Falanghina dei Campi Flegrei 2010 Cantine del Mare Un bianco, questo di Gennaro Schiano, essenziale ed immediato, annata dopo annata sempre coerente e lieve, minerale, franco, proprio come penso debba essere una falanghina della nostra terra, in particolar modo a Monte di Procida; la marcia in più qui è la sapidità, quella gradevole sensazione di compiuta serbevolezza che solo certi bianchi sanno offrire, e la “nostra” in questo caso ne è regina; un bianco, fine ed elegante, che solletica il palato ma non affonda le unghie, che infonde calore ma non appesantisce il palato. Si dice, talvolta, da non perdere!
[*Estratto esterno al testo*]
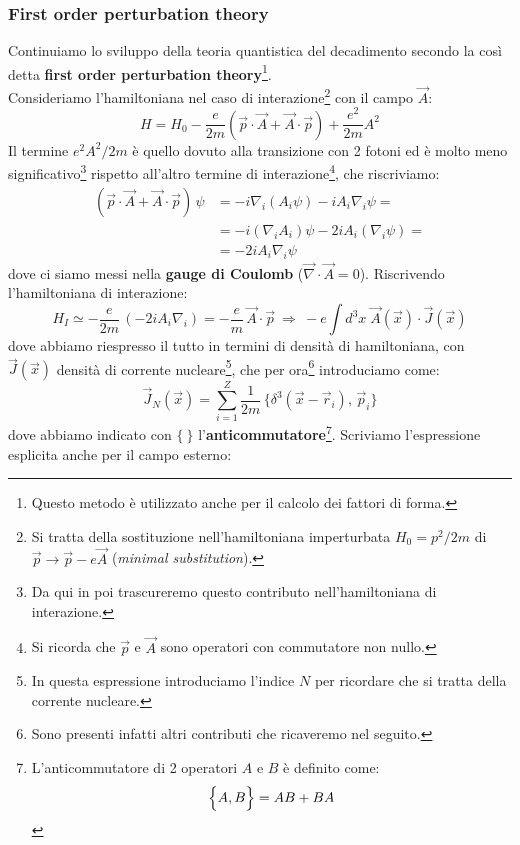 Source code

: \subsubsection{First order perturbation theory}\label{sec-first-order} Continuiamo lo sviluppo della teoria quantistica del decadimento secondo la così detta \textbf{first order perturbation theory}\footnote{Questo metodo è utilizzato anche per il calcolo dei fattori di forma.}.\\
Consideriamo l'hamiltoniana nel caso di interazione\footnote{Si tratta della sostituzione nell'hamiltoniana imperturbata $H_0 = p^2/2m$ di  $\vec{p}\to\vec{p}-e\vec{A}$ (\textit{minimal substitution}).} con il campo $\vec{A}$:
$$H = H_0 - \frac{e}{2m}(\vec{p}\cdot\vec{A}+\vec{A}\cdot\vec{p})+\frac{e^2}{2m}A^2$$
Il termine $e^2A^2/2m$ è quello dovuto alla transizione con 2 fotoni ed è molto meno significativo\footnote{Da qui in poi trascureremo questo contributo nell'hamiltoniana di interazione.} rispetto all'altro termine di interazione\footnote{Si ricorda che $\vec{p}$ e $\vec{A}$ sono operatori con commutatore non nullo.}, che riscriviamo:
\begin{displaymath}
\begin{aligned}
(\vec{p}\cdot\vec{A}+\vec{A}\cdot\vec{p}) \,\psi &= -i\nabla_i (A_i\psi) - i A_i \nabla_i \psi = \\
&= -i (\nabla_i A_i )\psi - 2i A_i (\nabla_i\psi) = \\
&= -2i A_i \nabla_i \psi
\end{aligned}
\end{displaymath}
dove ci siamo messi nella \textbf{gauge di Coulomb} ($\vec{\nabla}\cdot\vec{A}=0$). Riscrivendo l'hamiltoniana di interazione:
$$H_I \simeq - \frac{e}{2m}\,(-2iA_i\nabla_i) = -\frac{e}{m}\, \vec{A}\cdot\vec{p}\:\Rightarrow\: -e \int d^3x \; \vec{A}(\vec{x})\cdot \vec{J}(\vec{x})$$
dove abbiamo riespresso il tutto in termini di densità di hamiltoniana, con $\vec{J}(\vec{x})$ densità di corrente nucleare\footnote{In questa espressione introduciamo l'indice $N$ per ricordare che si tratta della corrente nucleare.}, che per ora\footnote{Sono presenti infatti altri contributi che ricaveremo nel seguito.} introduciamo come:
$$\vec{J}_N (\vec{x}) = \sum_{i=1}^Z \frac{1}{2m}\,\Biggl \{ \delta^3(\vec{x}-\vec{r}_i),\, \vec{p}_i \Biggr \}$$
dove abbiamo indicato con $\bigl\{\:\bigr\}$ l'\textbf{anticommutatore}\footnote{L'anticommutatore di 2 operatori $A$ e $B$ è definito come:
$$\Bigl\{A,B\Bigr\} = AB+BA$$}. Scriviamo l'espressione esplicita anche per il campo esterno:
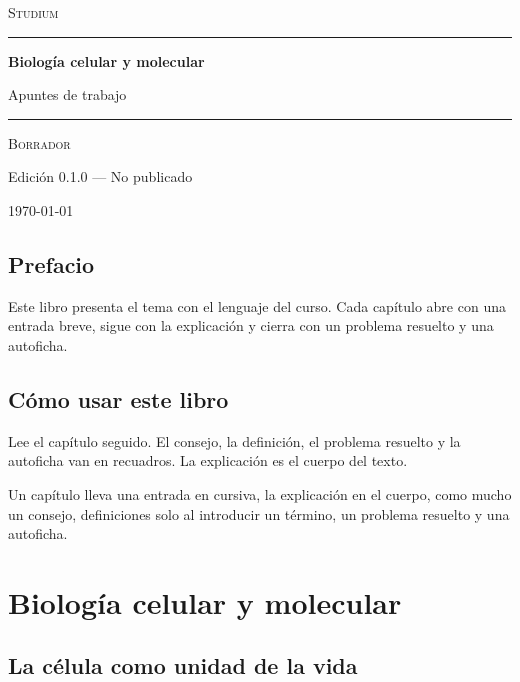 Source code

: \documentclass{book}
\begin{document}
\frontmatter
\ifdefined\studiumcustomtitle
\studiumcustomtitle
\else
\thispagestyle{empty}
\setlength{\parindent}{0pt}
\vspace*{0.08\textheight}
{\normalsize\scshape\color{studiumInk} Studium\par}
\vspace{0.55em}
{\color{studiumRule}\rule{\linewidth}{0.9pt}\par}
\vspace{0.16\textheight}
{\raggedright\Huge\bfseries Biología celular y molecular\par}
\vspace{0.9em}
{\raggedright\Large\color{studiumInk} Apuntes de trabajo\par}
\vfill
{\color{studiumRule}\rule{0.36\linewidth}{0.45pt}\par}
\vspace{1.05em}
{\large\scshape Borrador\par}
\vspace{0.45em}
{\normalsize Edición 0.1.0 --- No publicado\par}
\vspace{0.4em}
{\normalsize\today\par}
\vspace*{0.08\textheight}
\clearpage
\fi
\chapter{Prefacio}
\noindent Este libro presenta el tema con el lenguaje del curso. Cada capítulo abre con una entrada breve, sigue con la explicación y cierra con un problema resuelto y una autoficha.
\chapter{Cómo usar este libro}
\noindent Lee el capítulo seguido. El consejo, la definición, el problema resuelto y la autoficha van en recuadros. La explicación es el cuerpo del texto.

\noindent Un capítulo lleva una entrada en cursiva, la explicación en el cuerpo, como mucho un consejo, definiciones solo al introducir un término, un problema resuelto y una autoficha.
\tableofcontents
\mainmatter
\part{Biología celular y molecular}

\chapter{La célula como unidad de la vida}
\label{chap:bio-01}
\end{document}
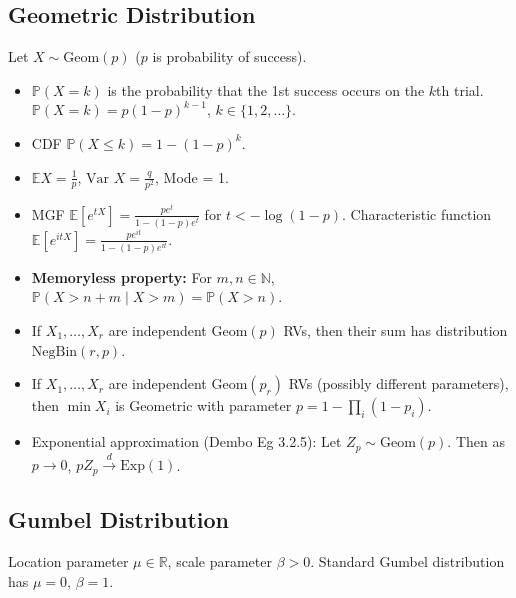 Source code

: \documentclass[twoside]{article}
\newcommand\bbE{\mathbb{E}}
\newcommand\bbN{\mathbb{N}}
\newcommand\bbP{\mathbb{P}}
\newcommand\bbR{\mathbb{R}}
\newcommand\goesto{\rightarrow}
\newcommand\var{\text{Var }}
\begin{document}
\subsection{Geometric Distribution}
Let $X \sim \text{Geom}(p)$ ($p$ is probability of success).
\begin{itemize}
\item $\bbP(X = k)$ is the probability that the 1st success occurs on the $k$th trial. $\bbP(X = k) = p (1-p)^{k-1}$, $k \in \{1, 2, \dots \}$.

\item CDF $\bbP(X \leq k) = 1 - (1-p)^k$.

\item $\bbE X = \displaystyle\frac{1}{p}$, $\var X = \displaystyle\frac{q}{p^2}$, Mode = 1.

\item MGF $\bbE [e^{tX}] = \displaystyle\frac{pe^t}{1 - (1-p)e^t}$ for $t < - \log (1-p)$. Characteristic function $\bbE [e^{itX}] = \displaystyle\frac{pe^{it}}{1 - (1-p)e^{it}}$.

\item \textbf{Memoryless property:} For $m, n \in \bbN$, $\bbP (X > n + m \mid X > m) = \bbP (X > n)$.

\item If $X_1, \dots, X_r$ are independent $\text{Geom}(p)$ RVs, then their sum has distribution $\text{NegBin}(r, p)$.

\item If $X_1, \dots, X_r$ are independent $\text{Geom}(p_r)$ RVs (possibly different parameters), then $\min X_i$ is Geometric with parameter $p = 1 - \displaystyle\prod_i (1-p_i)$.

\item Exponential approximation (Dembo Eg 3.2.5): Let $Z_p \sim \text{Geom}(p)$. Then as $p \goesto 0$, $p Z_p \stackrel{d}{\goesto} \text{Exp}(1)$.

\end{itemize}

\subsection{Gumbel Distribution}
Location parameter $\mu \in \bbR$, scale parameter $\beta > 0$. Standard Gumbel distribution has $\mu = 0$, $\beta = 1$.
\end{document}
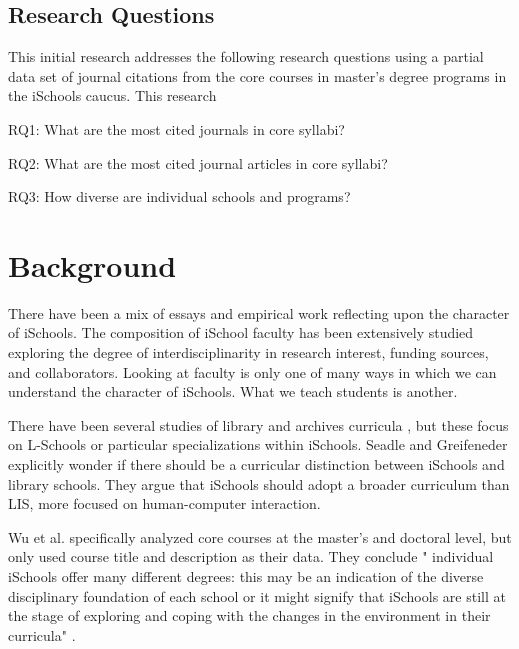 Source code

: \documentclass[10pt, letterpaper]{article}
\begin{document}
\subsection{Research Questions}
This initial research addresses the following research questions using a partial data set of journal citations from the core courses in master's degree programs in the iSchools caucus. This research 
\begin{compactitem}
	\item RQ1: What are the most cited journals in core syllabi?
	\item RQ2: What are the most cited journal articles in core syllabi?
	\item RQ3: How diverse are individual schools and programs?
\end{compactitem}

\section{Background}
There have been a mix of essays and empirical work reflecting upon the character of iSchools. The composition of iSchool faculty has been extensively studied \cite{wiggins_intellectual_2012, holmberg_conceptual_2013, wu_state_2012, chen_thematic_2008} exploring the degree of interdisciplinarity in research interest, funding sources, and collaborators. Looking at faculty is only one of many ways in which we can understand the character of iSchools. What we teach students is another.

There have been several studies of library \cite{subramaniam_weaving_2010, wedgeworth_robert_certain_2013, corrall_educating_2010} and archives curricula \cite{bastian_are_2005, bastian_towards_2006}, but these focus on L-Schools or particular specializations within iSchools. Seadle and Greifeneder \citeyear{seadle_envisioning_2007} explicitly wonder if there should be a curricular distinction between iSchools and library schools. They argue that iSchools should adopt a broader curriculum than LIS, more focused on human-computer interaction.

Wu et al. \citeyear{wu_state_2012} specifically analyzed core courses at the master's and doctoral level, but only used course title and description as their data. They conclude " individual iSchools offer many different degrees: this may be an indication of the diverse disciplinary foundation of each school or it might signify that iSchools are still at the stage of exploring and coping with the changes in the environment in their curricula" \cite[p. 32]{wu_state_2012}.
\end{document}
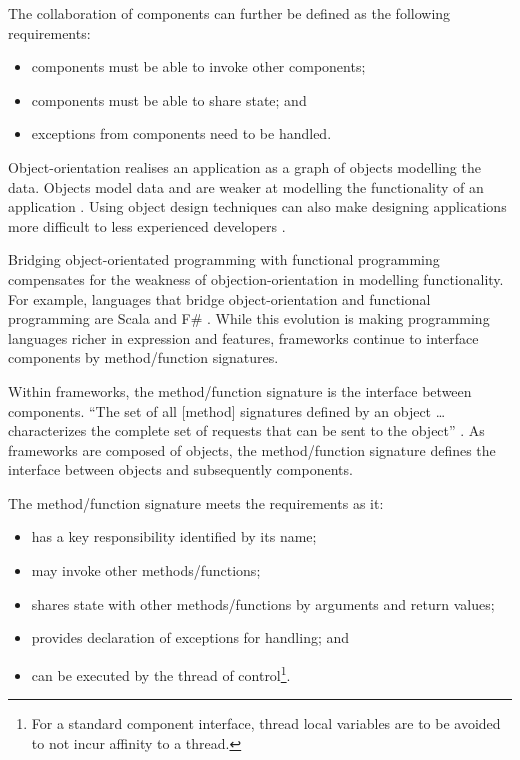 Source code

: \documentclass[prodmode]{style/acmlarge}
\begin{document}
The collaboration of components can further be defined as the following
requirements:
\begin{itemize}
  \item components must be able to invoke other components;
  \item components must be able to share state; and
  \item exceptions from components need to be handled.
\end{itemize}

Object-orientation realises an application as a graph of objects modelling the
data.  Objects model data and are weaker at modelling the functionality of an
application \cite{oo-behaviour}.  Using object design techniques can also make
designing applications more difficult to less experienced developers
\cite{oo-design}.

Bridging object-orientated programming with functional programming
\cite{bridging-function-oo} compensates for the weakness of
objection-orientation in modelling functionality.  For example, languages that
bridge object-orientation and functional programming are Scala \cite{scala} and
F\# \cite{f-sharp}.  While this evolution is making programming languages richer
in expression and features, frameworks continue to interface components by
method/function signatures.

Within frameworks, the method/function signature is the interface between
components.  ``The set of all [method] signatures defined by an object \ldots
characterizes the complete set of requests that can be sent to the object''
\cite[p. 13]{gof}.  As frameworks are composed of objects, the method/function
signature defines the interface between objects and subsequently components.

The method/function signature meets the requirements as it:
\begin{itemize}
  \item has a key responsibility identified by its name;
  \item may invoke other methods/functions;
  \item shares state with other methods/functions by arguments and return values;
  \item provides declaration of exceptions for handling; and
  \item can be executed by the thread of control\footnote{For a standard component interface, thread local variables are to be avoided to not incur affinity to a thread.}.
\end{itemize}
\end{document}

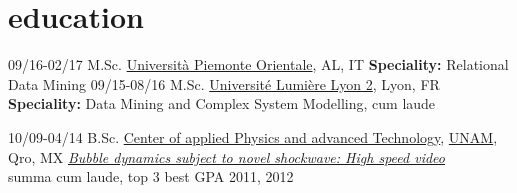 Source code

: \documentclass[]{friggeri-cv}
\begin{document}
\begin{entrylist}
%
\end{entrylist}

\section{education}

\begin{entrylist}
	\entry
	{09/16-02/17}
	{M.Sc. \href{http://www.em-dmkm.eu/}
		{}}
	{\href{http://www.uniupo.it/}{Università Piemonte Orientale}, AL, IT}
	{\textbf{Speciality:} Relational Data Mining
	}
	\entry
	{09/15-08/16}
	{M.Sc. \href{http://www.em-dmkm.eu/}
		{}}
	{\href{http://www.univ-lyon2.fr/}{Université Lumière Lyon 2}, Lyon, FR}
	{\textbf{Speciality:} Data Mining and Complex System Modelling, cum laude}
	
	\entry
	{10/09-04/14}
	{B.Sc. \href{http://www.fata.unam.mx/tecnologia}
		{}}
	{\href{http://www.fata.unam.mx/}{Center of applied Physics and advanced Technology}, \href{http://www.unam.mx/}{UNAM}, Qro, MX}           
	{\href{https://dl.dropboxusercontent.com/u/2115508/Tesis.pdf}{\emph{Bubble dynamics subject to novel shockwave: High speed video}}\\
		summa cum laude, top 3 best GPA 2011, 2012%
		}
\end{entrylist}
\end{document}
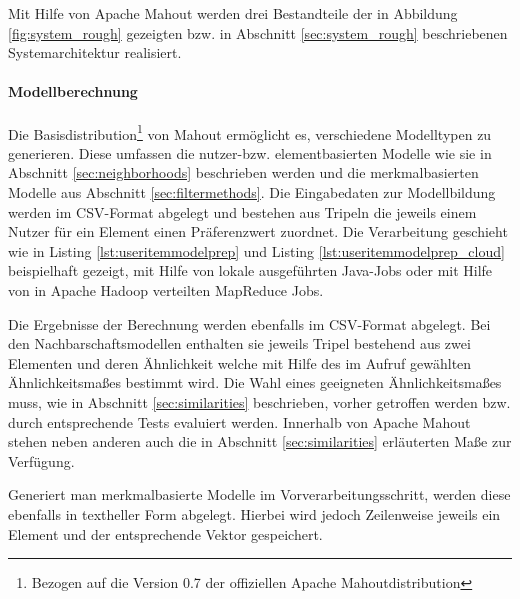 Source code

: 
Mit Hilfe von Apache Mahout werden drei  Bestandteile der in Abbildung \ref{fig:system_rough} gezeigten bzw. in Abschnitt \ref{sec:system_rough} beschriebenen Systemarchitektur realisiert.

\paragraph{Modellberechnung} Die Basisdistribution\footnote{Bezogen auf die Version 0.7 der offiziellen Apache Mahoutdistribution} von Mahout ermöglicht es, verschiedene Modelltypen zu generieren. Diese umfassen die nutzer-bzw. elementbasierten Modelle wie sie in Abschnitt \ref{sec:neighborhoods} beschrieben werden und die merkmalbasierten Modelle aus Abschnitt \ref{sec:filtermethods}. Die Eingabedaten zur Modellbildung werden im CSV-Format abgelegt und bestehen aus Tripeln die jeweils einem Nutzer für ein Element einen Präferenzwert zuordnet. Die Verarbeitung geschieht wie in Listing \ref{lst:useritemmodelprep} und Listing \ref{lst:useritemmodelprep_cloud} beispielhaft gezeigt, mit Hilfe von lokale ausgeführten Java-Jobs oder mit Hilfe von in Apache Hadoop verteilten MapReduce Jobs.

 
 

Die Ergebnisse der Berechnung werden ebenfalls im CSV-Format abgelegt. Bei den Nachbarschaftsmodellen enthalten sie jeweils Tripel bestehend aus zwei Elementen und deren Ähnlichkeit welche mit Hilfe des im Aufruf gewählten Ähnlichkeitsmaßes bestimmt wird. Die Wahl eines geeigneten Ähnlichkeitsmaßes muss, wie in Abschnitt \ref{sec:similarities} beschrieben, vorher getroffen werden bzw. durch entsprechende Tests evaluiert werden. Innerhalb von Apache Mahout stehen neben anderen auch die in Abschnitt \ref{sec:similarities} erläuterten Maße zur Verfügung.

Generiert man merkmalbasierte Modelle im Vorverarbeitungsschritt, werden diese ebenfalls in textheller Form abgelegt. Hierbei wird jedoch Zeilenweise jeweils ein Element und der entsprechende Vektor gespeichert.

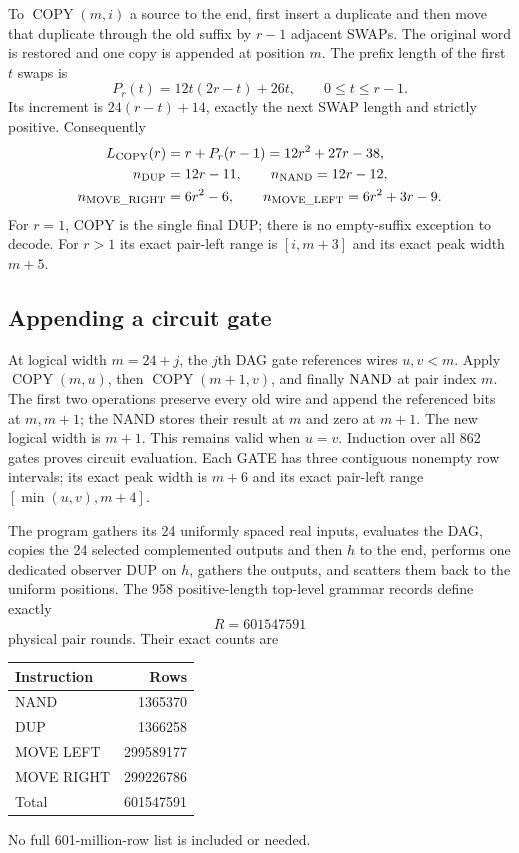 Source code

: \documentclass[11pt,letterpaper]{article}
\theoremstyle{definition}\newtheorem{definition}[theorem]{Definition}
\theoremstyle{remark}\newtheorem{remark}[theorem]{Remark}
\newcommand{\DUP}{\operatorname{DUP}}\newcommand{\ML}{\operatorname{MOVE\_LEFT}}
\newcommand{\MR}{\operatorname{MOVE\_RIGHT}}\newcommand{\COPY}{\operatorname{COPY}}
\begin{document}
To $\COPY(m,i)$ a source to the end, first insert a duplicate and then move that duplicate through the old suffix by $r-1$ adjacent SWAPs. The original word is restored and one copy is appended at position $m$. The prefix length of the first $t$ swaps is
\begin{equation}\label{ptr:la:eq:copy-prefix}
 P_r(t)=12t(2r-t)+26t,\qquad 0\le t\le r-1.
\end{equation}
Its increment is $24(r-t)+14$, exactly the next SWAP length and strictly positive. Consequently
\begin{equation}\label{ptr:la:eq:copy-counts}
\begin{split}
 L_{\COPY}(r)&=r+P_r(r-1)=12r^2+27r-38,\\
 n_{\DUP}&=12r-11,\qquad n_{\NAND}=12r-12,\\
 n_{\MR}&=6r^2-6,\qquad n_{\ML}=6r^2+3r-9.
\end{split}
\end{equation}
For $r=1$, COPY is the single final DUP; there is no empty-suffix exception to decode. For $r>1$ its exact pair-left range is $[i,m+3]$ and its exact peak width $m+5$.

\subsection{Appending a circuit gate}
At logical width $m=24+j$, the $j$th DAG gate references wires $u,v<m$. Apply $\COPY(m,u)$, then $\COPY(m+1,v)$, and finally $\NAND$ at pair index $m$. The first two operations preserve every old wire and append the referenced bits at $m,m+1$; the NAND stores their result at $m$ and zero at $m+1$. The new logical width is $m+1$. This remains valid when $u=v$. Induction over all 862 gates proves circuit evaluation. Each GATE has three contiguous nonempty row intervals; its exact peak width is $m+6$ and its exact pair-left range $[\min(u,v),m+4]$.

The program gathers its 24 uniformly spaced real inputs, evaluates the DAG, copies the 24 selected complemented outputs and then $h$ to the end, performs one dedicated observer DUP on $h$, gathers the outputs, and scatters them back to the uniform positions. The 958 positive-length top-level grammar records define exactly
\[
 R=601547591
\]
physical pair rounds. Their exact counts are
\begin{center}
\begin{tabular}{lr}\toprule
Instruction & Rows\\\midrule
NAND & 1365370\\
DUP & 1366258\\
MOVE LEFT & 299589177\\
MOVE RIGHT & 299226786\\\midrule
Total & 601547591\\\bottomrule
\end{tabular}
\end{center}
No full 601-million-row list is included or needed.
\end{document}
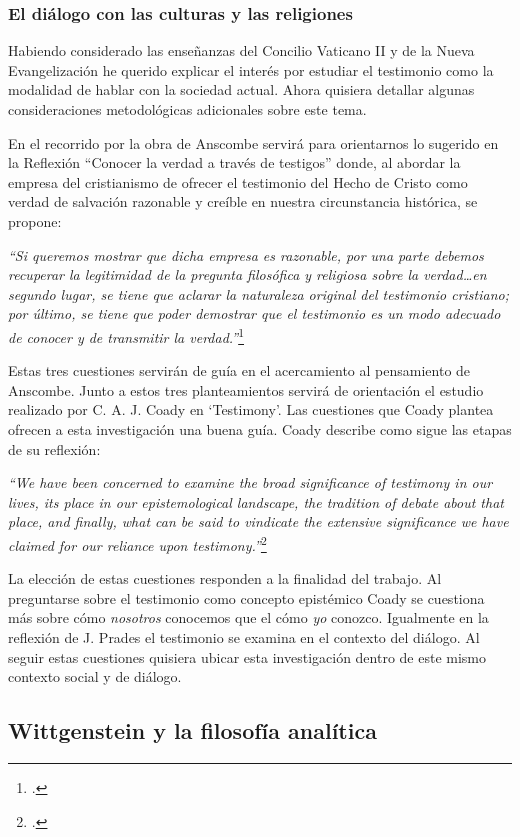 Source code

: \documentclass[../main.tex]{subfiles}
\begin{document}
\subsubsection{El diálogo con las culturas y las religiones}
Habiendo considerado las enseñanzas del Concilio Vaticano II y de la Nueva Evangelización he querido explicar el interés por estudiar el testimonio como la modalidad de hablar con la sociedad actual. Ahora quisiera detallar algunas consideraciones metodológicas adicionales sobre este tema.

En el recorrido por la obra de Anscombe servirá para orientarnos lo sugerido en la Reflexión ``Conocer la verdad a través de testigos'' donde, al abordar la empresa del cristianismo de ofrecer el testimonio del Hecho de Cristo como verdad de salvación razonable y creíble en nuestra circunstancia histórica, se propone:

\emph{
``Si queremos mostrar que dicha empresa es razonable, por una parte debemos recuperar la legitimidad de la pregunta filosófica y religiosa sobre la verdad\ldots en segundo lugar, se tiene que aclarar la naturaleza original del testimonio cristiano; por último, se tiene que poder demostrar que el testimonio es un modo adecuado de conocer y de transmitir la verdad.''}\footcite[267]{pradesmulticr}

Estas tres cuestiones servirán de guía en el acercamiento al pensamiento de Anscombe. Junto a estos tres planteamientos servirá de orientación el estudio realizado por C. A. J. Coady en `Testimony'. Las cuestiones que Coady plantea ofrecen a esta investigación una buena guía. Coady describe como sigue las etapas de su reflexión:

\emph{``We have been concerned to examine the broad significance of testimony in our lives, its place in our epistemological landscape, the tradition of debate about that place, and finally, what can be said to vindicate the extensive significance we have claimed for our reliance upon testimony.''}\footcite[175]{testcoady}

La elección de estas cuestiones responden a la finalidad del trabajo. Al preguntarse sobre el testimonio como concepto epistémico Coady se cuestiona más sobre cómo \emph{nosotros} conocemos que el cómo \emph{yo} conozco. Igualmente en la reflexión de J. Prades el testimonio se examina en el contexto del diálogo. Al seguir estas cuestiones quisiera ubicar esta investigación dentro de este mismo contexto social y de diálogo.

\subsection{Wittgenstein y la filosofía analítica}
\end{document}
Falanghina dei Campi Flegrei 2010 Michele Farro Ho scritto di questo vino giusto qualche settimana fa: “l’aspettavo l’uscita dell’annata 2010 della falanghina di Michele, capace come pochi altri di proporre vini sempre pulitissimi, franchi, sinceri”. Ed è così. Nasce da vigne allocate perlopiù nel circondario della collina di Cigliano, nel comune di Pozzuoli, Cuma verso Bacoli e piccole parcelle terrazzate in località Monte di Procida. Michele conosce molto bene la vigna flegrea, rimane infatti uno dei produttori più “navigati” del circondario. Il vino, questo vino, è senza lacci e senza ammiccamenti, offre un colore paglierino piuttosto vivo e un naso immediato, sottile, sfuggente ma invitante: note di fiori bianchi, sentori erbacei e qualche buono spunto esotico; in bocca è asciutto, lievemente citrino inizialmente, ma sa come rinsavire il palato sino a conquistarlo con una decisa e lunga sapidità. Insalata di sconcigli.
Campania bianco passito Passio 2007 La Sibilla Chiudiamo con un po’ di dolcezza: è il vino di Tina Somma Di Meo, croce e delizia di Vincenzino e di Luigi, che ne avrebbero, pare, fatto ampiamente a meno; ma alla fine l’ha spuntata lei, la mamma-donnaincarriera-vignaiola-fatina dei Campi Flegrei. Il vino ha un bellissimo colore oro antico, cristallino, con buona consistenza nel bicchiere. Il primo naso è particolarmente intenso ed avvincente, su note olfattive di fieno, albicocca secca e miele d’acacia, continua poi su sensazioni eteree, quasi smaltate, caratteristiche proprio della lunga elevazione del vino in legno e bottiglia. Il sorso è dolce, avvolgente, ricco e di notevole persistenza gustativa, chiude con un buon apporto di acidità che ben equilibra l’alto contenuto zuccherino.